What are some specific probiotic strains with potential benefits for mental health?

Specific probiotic strains like Lactobacillus rhamnosus (JB-1) have been shown to have a positive impact on mood and anxiety. Other strains like Bifidobacterium lactis have similar effects.

Study Notes

Microbiota-Gut & Brain Axis

• The gut microbiota plays a role in various physiological functions, including digestion, immunity, and even brain function.
• There is a bidirectional interaction between the gut and brain, often referred to as the gut-brain axis. This interaction involves neural, endocrine, and immune pathways.
• Gut microbiota composition can be altered by factors such as diet, stress, and disease. These alterations can have effects on brain function.
• The gut microbiota is a complex community of microorganisms, including bacteria, fungi, and viruses.
• Key bacterial phyla in the gut microbiome include Firmicutes and Bacteroidetes. These are often the most prevalent phyla in the human gut
• The gut microbiota can influence brain function through various pathways, including the production of neurotransmitters, such as serotonin, dopamine, and GABA, and the modulation of neuroinflammation. Also, metabolites released by the gut bacteria can impact the brain.
• The gut-brain axis can be affected by stress. Chronic stress can alter gut microbiota composition and increase inflammation in the gut, contributing to neuroinflammation.
• In the gut microbiome, dysbiosis relates to differences and imbalances in the composition and/or diversity of the microorganisms in the gut microbiome. This is related to a wide variety of mental health issues
• Changes in the gut microbiota can affect the central nervous system (CNS) function through various mechanisms.
• Diseases, including those of the CNS, can be influenced by the state of the gut microbiota. One example is that gut microbiome dysbiosis may contribute to the development or progression of neurological disorders. Inflammation, inflammatory bowel disease (IBD), and diseases like multiple sclerosis (MS) have links to the gut microbiome
• Evidence suggests disturbances in the gut microbiome may result in altered CNS functions. For example, an alteration in gut microbiome may have implications in neurological conditions like Parkinson's, Alzheimer's, Glioma, and Autism spectrum disorders.
• Studies using germ-free animals and those with disrupted gut microbiotas indicate an important role for the gut microbiome in affecting various aspects of brain function and behavior.
• Probiotics, or live beneficial bacteria, can potentially modulate the gut microbiome. Several approaches research probiotics as a way to have positive impacts on different disorders that have links to gut health.
• Fecal microbiota transplantation is a method in research to influence the gut microbiome composition as part of the research approach.
• The gut-brain axis is important in multiple aspects of health and disease. The bidirectional communication, interaction, and impact between the gut microbiota and the brain has significant implications for various disorders.
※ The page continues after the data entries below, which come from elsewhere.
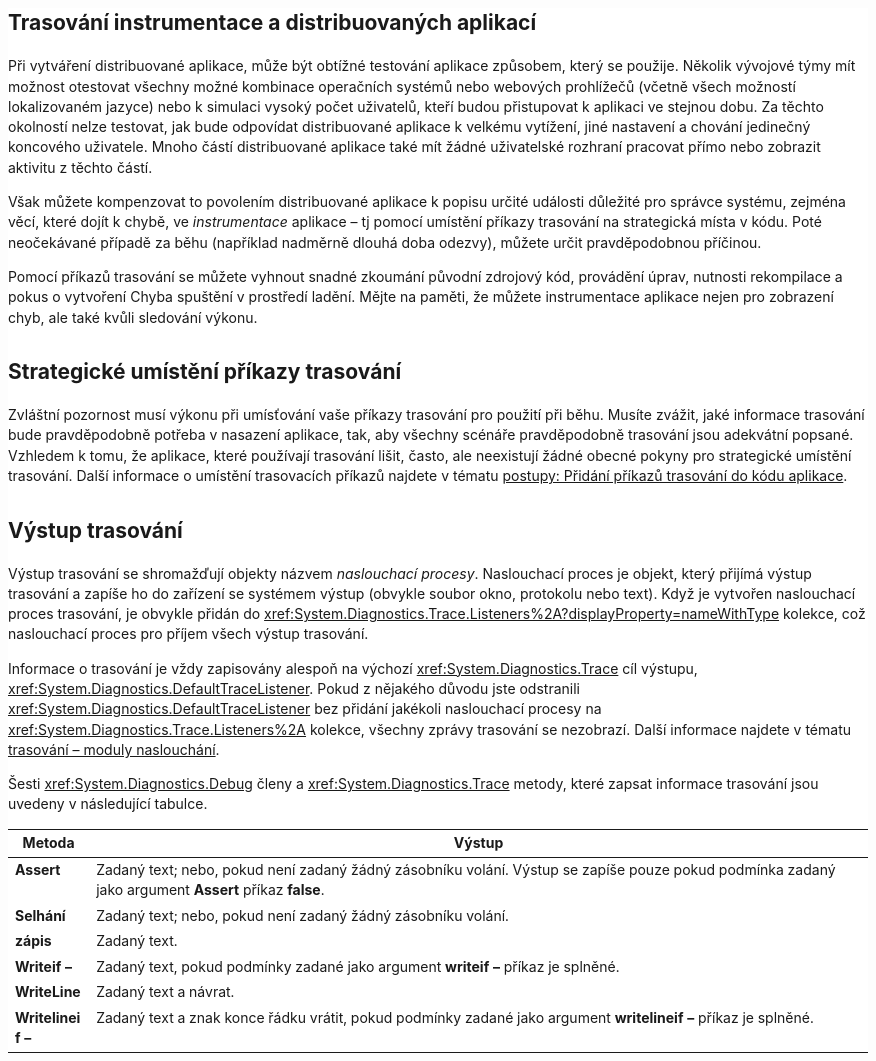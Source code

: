 ## <a name="trace-instrumentation-and-distributed-applications"></a>Trasování instrumentace a distribuovaných aplikací  
 Při vytváření distribuované aplikace, může být obtížné testování aplikace způsobem, který se použije. Několik vývojové týmy mít možnost otestovat všechny možné kombinace operačních systémů nebo webových prohlížečů (včetně všech možností lokalizovaném jazyce) nebo k simulaci vysoký počet uživatelů, kteří budou přistupovat k aplikaci ve stejnou dobu. Za těchto okolností nelze testovat, jak bude odpovídat distribuované aplikace k velkému vytížení, jiné nastavení a chování jedinečný koncového uživatele. Mnoho částí distribuované aplikace také mít žádné uživatelské rozhraní pracovat přímo nebo zobrazit aktivitu z těchto částí.  
  
 Však můžete kompenzovat to povolením distribuované aplikace k popisu určité události důležité pro správce systému, zejména věcí, které dojít k chybě, ve *instrumentace* aplikace – tj pomocí umístění příkazy trasování na strategická místa v kódu. Poté neočekávané případě za běhu (například nadměrně dlouhá doba odezvy), můžete určit pravděpodobnou příčinou.  
  
 Pomocí příkazů trasování se můžete vyhnout snadné zkoumání původní zdrojový kód, provádění úprav, nutnosti rekompilace a pokus o vytvoření Chyba spuštění v prostředí ladění. Mějte na paměti, že můžete instrumentace aplikace nejen pro zobrazení chyb, ale také kvůli sledování výkonu.  
  
## <a name="strategic-placement-of-trace-statements"></a>Strategické umístění příkazy trasování  
 Zvláštní pozornost musí výkonu při umísťování vaše příkazy trasování pro použití při běhu. Musíte zvážit, jaké informace trasování bude pravděpodobně potřeba v nasazení aplikace, tak, aby všechny scénáře pravděpodobně trasování jsou adekvátní popsané. Vzhledem k tomu, že aplikace, které používají trasování lišit, často, ale neexistují žádné obecné pokyny pro strategické umístění trasování. Další informace o umístění trasovacích příkazů najdete v tématu [postupy: Přidání příkazů trasování do kódu aplikace](../../../docs/framework/debug-trace-profile/how-to-add-trace-statements-to-application-code.md).  
  
## <a name="output-from-tracing"></a>Výstup trasování  
 Výstup trasování se shromažďují objekty názvem *naslouchací procesy*. Naslouchací proces je objekt, který přijímá výstup trasování a zapíše ho do zařízení se systémem výstup (obvykle soubor okno, protokolu nebo text). Když je vytvořen naslouchací proces trasování, je obvykle přidán do <xref:System.Diagnostics.Trace.Listeners%2A?displayProperty=nameWithType> kolekce, což naslouchací proces pro příjem všech výstup trasování.  
  
 Informace o trasování je vždy zapisovány alespoň na výchozí <xref:System.Diagnostics.Trace> cíl výstupu, <xref:System.Diagnostics.DefaultTraceListener>. Pokud z nějakého důvodu jste odstranili <xref:System.Diagnostics.DefaultTraceListener> bez přidání jakékoli naslouchací procesy na <xref:System.Diagnostics.Trace.Listeners%2A> kolekce, všechny zprávy trasování se nezobrazí. Další informace najdete v tématu [trasování – moduly naslouchání](../../../docs/framework/debug-trace-profile/trace-listeners.md).  
  
 Šesti <xref:System.Diagnostics.Debug> členy a <xref:System.Diagnostics.Trace> metody, které zapsat informace trasování jsou uvedeny v následující tabulce.  
  
|Metoda|Výstup|  
|------------|------------|  
|**Assert**|Zadaný text; nebo, pokud není zadaný žádný zásobníku volání. Výstup se zapíše pouze pokud podmínka zadaný jako argument **Assert** příkaz **false**.|  
|**Selhání**|Zadaný text; nebo, pokud není zadaný žádný zásobníku volání.|  
|**zápis**|Zadaný text.|  
|**Writeif –**|Zadaný text, pokud podmínky zadané jako argument **writeif –** příkaz je splněné.|  
|**WriteLine**|Zadaný text a návrat.|  
|**Writelineif –**|Zadaný text a znak konce řádku vrátit, pokud podmínky zadané jako argument **writelineif –** příkaz je splněné.|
Anatomical Locations of Bacteria and Yeasts (Indigenous Microbiota of Humans)

• Bacteria and yeasts are found at various sites in the human body, including the skin, mouth, gut, and genito-urinary tract among others.
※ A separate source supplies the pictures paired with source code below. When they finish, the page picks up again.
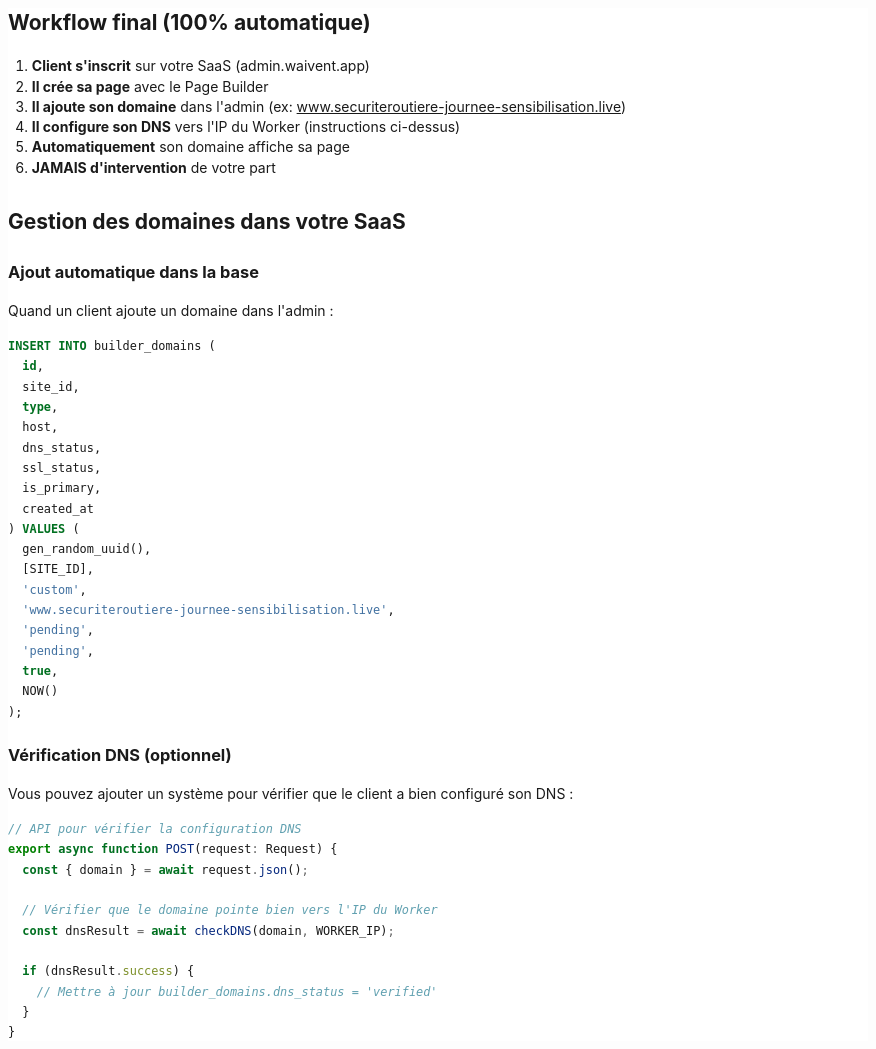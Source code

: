 ## Workflow final (100% automatique)

1. **Client s'inscrit** sur votre SaaS (admin.waivent.app)
2. **Il crée sa page** avec le Page Builder
3. **Il ajoute son domaine** dans l'admin (ex: www.securiteroutiere-journee-sensibilisation.live)
4. **Il configure son DNS** vers l'IP du Worker (instructions ci-dessus)
5. **Automatiquement** son domaine affiche sa page
6. **JAMAIS d'intervention** de votre part

## Gestion des domaines dans votre SaaS

### Ajout automatique dans la base

Quand un client ajoute un domaine dans l'admin :

```sql
INSERT INTO builder_domains (
  id,
  site_id,
  type,
  host,
  dns_status,
  ssl_status,
  is_primary,
  created_at
) VALUES (
  gen_random_uuid(),
  [SITE_ID],
  'custom',
  'www.securiteroutiere-journee-sensibilisation.live',
  'pending',
  'pending',
  true,
  NOW()
);
```

### Vérification DNS (optionnel)

Vous pouvez ajouter un système pour vérifier que le client a bien configuré son DNS :

```typescript
// API pour vérifier la configuration DNS
export async function POST(request: Request) {
  const { domain } = await request.json();

  // Vérifier que le domaine pointe bien vers l'IP du Worker
  const dnsResult = await checkDNS(domain, WORKER_IP);

  if (dnsResult.success) {
    // Mettre à jour builder_domains.dns_status = 'verified'
  }
}
```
Gut-Brain Axis: Summary of Effects

• The interplay of the gut microbiota and the central nervous system (CNS) is a significant factor in psychological disorders.
• The gut microbiota influences production of neurotransmitters, like serotonin, dopamine, and GABA. This can have a significant impact on brain function and behavior.
• Gut microbiota dysbiosis may play a pathogenic role contributing to a variety of CNS conditions.
• The gut-brain axis is a complex bidirectional interaction that may help in the development or progression of numerous disorders and diseases.

Description

Test your knowledge about the intricate relationship between gut microbiota and brain function. Explore how various factors such as diet and stress can alter gut composition and impact neurological health. This quiz covers key concepts and components of the gut-brain axis.